The Company reserves the right, but is under no obligation, at any point following the Early Tender Deadline and before the Expiration Date, subject to the satisfaction or waiver of the conditions to the Tender Offer and the Consent Solicitation, to accept for purchase any Notes validly tendered and Consents validly delivered on or prior to the Early Tender Deadline and not validly withdrawn (or Consents revoked) on or prior to the Withdrawal Deadline (the settlement date of such purchase being the “Early Settlement Date”), subject to the Tender Cap and proration. The Early Settlement Date is currently expected to occur on or about August 28, 2018, the business day after the Early Tender Deadline, subject to all conditions to the Tender Offer and the Consent Solicitation having been either satisfied or waived by the Company. On such Early Settlement Date, the Company will accept Notes validly tendered and Consents validly delivered on or prior to the Early Tender Deadline and not validly withdrawn (or Consents revoked) on or prior to the Withdrawal Deadline, subject to the Tender Cap and proration. The Company will purchase any remaining Notes that have been validly tendered (with Consents that have been validly delivered) and not validly withdrawn (or Consents revoked) at or prior to the Expiration Date, subject to all conditions to the Tender Offer and the Consent Solicitation having been either satisfied or waived by the Company, promptly following the Expiration Date (the settlement date of such purchase being the “Final Settlement Date”; the Final Settlement Date and the Early Settlement Date each being a “Settlement Date”), subject to the Tender Cap and proration. The Final Settlement Date is expected to occur on September 13, 2018, the business day following the Expiration Date, assuming that the conditions to the Tender Offer and the Consent Solicitation are satisfied or waived. Notes accepted on the Final Settlement Date, if any, will be accepted subject to the Tender Cap and proration.

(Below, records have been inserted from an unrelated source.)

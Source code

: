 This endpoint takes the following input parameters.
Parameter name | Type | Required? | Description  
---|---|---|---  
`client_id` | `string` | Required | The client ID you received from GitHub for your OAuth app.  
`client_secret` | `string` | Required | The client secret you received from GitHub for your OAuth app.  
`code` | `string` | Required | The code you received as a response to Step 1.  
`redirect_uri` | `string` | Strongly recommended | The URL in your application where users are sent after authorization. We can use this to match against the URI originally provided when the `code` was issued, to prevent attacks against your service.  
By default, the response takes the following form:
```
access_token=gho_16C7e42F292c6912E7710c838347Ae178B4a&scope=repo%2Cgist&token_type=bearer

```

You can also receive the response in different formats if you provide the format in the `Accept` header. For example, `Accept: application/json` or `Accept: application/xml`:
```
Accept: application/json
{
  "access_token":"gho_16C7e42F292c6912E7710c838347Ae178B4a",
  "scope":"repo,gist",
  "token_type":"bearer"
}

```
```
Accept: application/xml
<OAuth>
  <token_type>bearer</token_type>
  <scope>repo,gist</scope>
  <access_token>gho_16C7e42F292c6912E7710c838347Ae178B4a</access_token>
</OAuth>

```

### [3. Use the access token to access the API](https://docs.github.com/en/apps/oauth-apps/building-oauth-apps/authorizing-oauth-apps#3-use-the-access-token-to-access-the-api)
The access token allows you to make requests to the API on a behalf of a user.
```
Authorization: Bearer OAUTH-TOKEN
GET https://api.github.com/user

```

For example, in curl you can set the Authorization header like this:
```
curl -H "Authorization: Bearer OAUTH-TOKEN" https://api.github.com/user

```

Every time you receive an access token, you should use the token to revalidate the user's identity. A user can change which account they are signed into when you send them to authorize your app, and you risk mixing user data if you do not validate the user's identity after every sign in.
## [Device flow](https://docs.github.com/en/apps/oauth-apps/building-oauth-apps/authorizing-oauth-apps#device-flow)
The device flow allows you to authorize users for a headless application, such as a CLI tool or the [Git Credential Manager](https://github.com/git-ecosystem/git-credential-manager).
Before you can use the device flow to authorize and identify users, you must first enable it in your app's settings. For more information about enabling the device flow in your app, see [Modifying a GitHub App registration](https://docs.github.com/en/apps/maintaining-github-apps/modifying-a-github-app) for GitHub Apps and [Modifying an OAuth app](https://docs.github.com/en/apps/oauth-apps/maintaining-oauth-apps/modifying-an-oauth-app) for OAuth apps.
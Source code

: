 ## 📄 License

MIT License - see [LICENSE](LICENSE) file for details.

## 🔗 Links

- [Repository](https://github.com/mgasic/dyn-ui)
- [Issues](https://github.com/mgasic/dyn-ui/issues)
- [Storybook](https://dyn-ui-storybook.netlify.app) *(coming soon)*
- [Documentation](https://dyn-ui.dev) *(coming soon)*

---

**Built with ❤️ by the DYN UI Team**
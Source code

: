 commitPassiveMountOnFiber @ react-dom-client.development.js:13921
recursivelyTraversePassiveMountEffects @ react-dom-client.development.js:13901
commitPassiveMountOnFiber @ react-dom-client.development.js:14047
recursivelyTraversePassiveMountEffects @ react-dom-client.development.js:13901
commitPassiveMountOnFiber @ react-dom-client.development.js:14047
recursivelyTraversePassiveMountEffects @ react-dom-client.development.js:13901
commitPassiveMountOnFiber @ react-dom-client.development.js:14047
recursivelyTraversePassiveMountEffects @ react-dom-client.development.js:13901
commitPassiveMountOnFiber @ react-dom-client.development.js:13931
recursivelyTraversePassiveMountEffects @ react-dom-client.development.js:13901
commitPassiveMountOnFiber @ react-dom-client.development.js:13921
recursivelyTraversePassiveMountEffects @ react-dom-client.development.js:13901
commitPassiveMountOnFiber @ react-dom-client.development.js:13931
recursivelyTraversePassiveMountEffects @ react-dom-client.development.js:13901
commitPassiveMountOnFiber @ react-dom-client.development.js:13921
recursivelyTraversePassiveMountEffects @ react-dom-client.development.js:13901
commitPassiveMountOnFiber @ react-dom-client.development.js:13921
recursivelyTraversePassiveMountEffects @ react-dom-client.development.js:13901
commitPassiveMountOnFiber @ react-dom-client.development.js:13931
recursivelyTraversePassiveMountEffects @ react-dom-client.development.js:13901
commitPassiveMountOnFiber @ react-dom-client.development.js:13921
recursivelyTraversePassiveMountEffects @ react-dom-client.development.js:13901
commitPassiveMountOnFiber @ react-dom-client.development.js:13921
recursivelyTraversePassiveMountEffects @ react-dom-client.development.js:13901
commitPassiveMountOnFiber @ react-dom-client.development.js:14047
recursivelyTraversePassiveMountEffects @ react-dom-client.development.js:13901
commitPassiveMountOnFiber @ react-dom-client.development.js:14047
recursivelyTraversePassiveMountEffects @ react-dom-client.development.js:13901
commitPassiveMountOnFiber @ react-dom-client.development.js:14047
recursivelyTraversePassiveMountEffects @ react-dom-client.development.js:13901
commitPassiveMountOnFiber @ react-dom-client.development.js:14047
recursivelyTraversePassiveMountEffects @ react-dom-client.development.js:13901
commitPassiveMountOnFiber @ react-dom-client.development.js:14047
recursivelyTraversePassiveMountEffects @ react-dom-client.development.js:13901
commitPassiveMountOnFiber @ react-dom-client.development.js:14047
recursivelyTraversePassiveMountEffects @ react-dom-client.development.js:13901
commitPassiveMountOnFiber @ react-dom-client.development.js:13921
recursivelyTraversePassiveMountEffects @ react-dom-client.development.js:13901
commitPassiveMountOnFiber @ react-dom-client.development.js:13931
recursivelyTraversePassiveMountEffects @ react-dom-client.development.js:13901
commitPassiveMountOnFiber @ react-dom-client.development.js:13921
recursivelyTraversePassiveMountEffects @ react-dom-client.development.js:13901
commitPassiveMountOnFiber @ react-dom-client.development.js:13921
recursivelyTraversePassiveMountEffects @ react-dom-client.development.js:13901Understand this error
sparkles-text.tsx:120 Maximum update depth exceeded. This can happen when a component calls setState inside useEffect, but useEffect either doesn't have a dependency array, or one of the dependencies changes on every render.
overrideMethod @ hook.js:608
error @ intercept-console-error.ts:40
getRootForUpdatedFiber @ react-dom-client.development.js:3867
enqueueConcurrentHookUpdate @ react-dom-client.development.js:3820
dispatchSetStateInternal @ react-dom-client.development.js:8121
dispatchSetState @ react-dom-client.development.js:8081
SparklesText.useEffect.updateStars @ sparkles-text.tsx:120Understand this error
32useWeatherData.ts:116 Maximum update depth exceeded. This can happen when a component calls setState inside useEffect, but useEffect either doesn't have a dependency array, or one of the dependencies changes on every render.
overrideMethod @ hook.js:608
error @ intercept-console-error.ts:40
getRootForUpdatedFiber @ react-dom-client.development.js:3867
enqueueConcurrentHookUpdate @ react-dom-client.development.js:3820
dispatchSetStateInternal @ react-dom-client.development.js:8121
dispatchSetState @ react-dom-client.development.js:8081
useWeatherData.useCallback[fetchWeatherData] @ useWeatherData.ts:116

Subject to the satisfaction or waiver of the conditions to the Tender Offer, if the Company accepts for purchase any Notes validly tendered and Consents validly delivered on or prior to the Early Tender Deadline and not validly withdrawn (or Consents revoked) on or prior to the Withdrawal Deadline, such Notes and Consents will be accepted for purchase in priority to other Notes and Consents validly tendered or delivered pursuant to the Tender Offer and Consent Solicitation after the Early Tender Deadline. Accordingly, if the Tender Cap is reached on or prior to the Early Tender Deadline, no Notes and Consents that are validly tendered or delivered after the Early Tender Deadline will be accepted for purchase and any Notes and Consents accepted for purchase on the Early Settlement Date will be accepted on a prorated basis up to the amount of the Tender Cap.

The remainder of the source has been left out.